(Data excerpts)

-------------------------

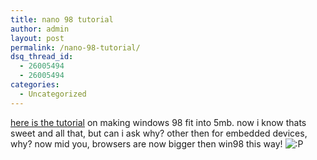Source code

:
```yaml
---
title: nano 98 tutorial
author: admin
layout: post
permalink: /nano-98-tutorial/
dsq_thread_id:
  - 26005494
  - 26005494
categories:
  - Uncategorized
---
```

[here is the tutorial][1] on making windows 98 fit into 5mb. now i know thats sweet and all that, but can i ask why? other then for embedded devices, why? now mid you, browsers are now bigger then win98 this way! <img src="http://blog.lotas-smartman.net/wp-includes/images/smilies/icon_razz.gif" alt=":P" class="wp-smiley" />

 [1]: http://www.etek.chalmers.se/~e8gus/nano98/
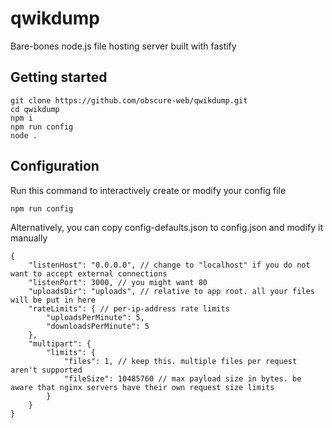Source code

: # qwikdump
Bare-bones node.js file hosting server built with fastify

## Getting started
```
git clone https://github.com/obscure-web/qwikdump.git
cd qwikdump
npm i
npm run config
node .
```

## Configuration
Run this command to interactively create or modify your config file
```
npm run config
```
Alternatively, you can copy config-defaults.json to config.json and modify it manually
```
{
    "listenHost": "0.0.0.0", // change to "localhost" if you do not want to accept external connections
    "listenPort": 3000, // you might want 80
    "uploadsDir": "uploads", // relative to app root. all your files will be put in here
    "rateLimits": { // per-ip-address rate limits
        "uploadsPerMinute": 5,
        "downloadsPerMinute": 5
    },
    "multipart": {
        "limits": {
            "files": 1, // keep this. multiple files per request aren't supported
            "fileSize": 10485760 // max payload size in bytes. be aware that nginx servers have their own request size limits
        }
    }
}
```

## Contribute
This is intended to be forked and extended to your liking, but feel free to create merge requests.
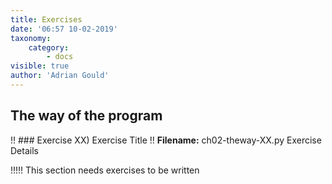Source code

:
 ```yaml
---
title: Exercises
date: '06:57 10-02-2019'
taxonomy:
    category:
        - docs
visible: true
author: 'Adrian Gould'
---
```


## The way of the program

!! ### Exercise XX) Exercise Title
!! **Filename:** ch02-theway-XX.py
Exercise Details

!!!!! This section needs exercises to be written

-------------------------

Task item >>
Go line by line through the records above and copy each one containing "modify".

Answer to the problem >>
Run this command to interactively create or modify your config file
Alternatively, you can copy config-defaults.json to config.json and modify it manually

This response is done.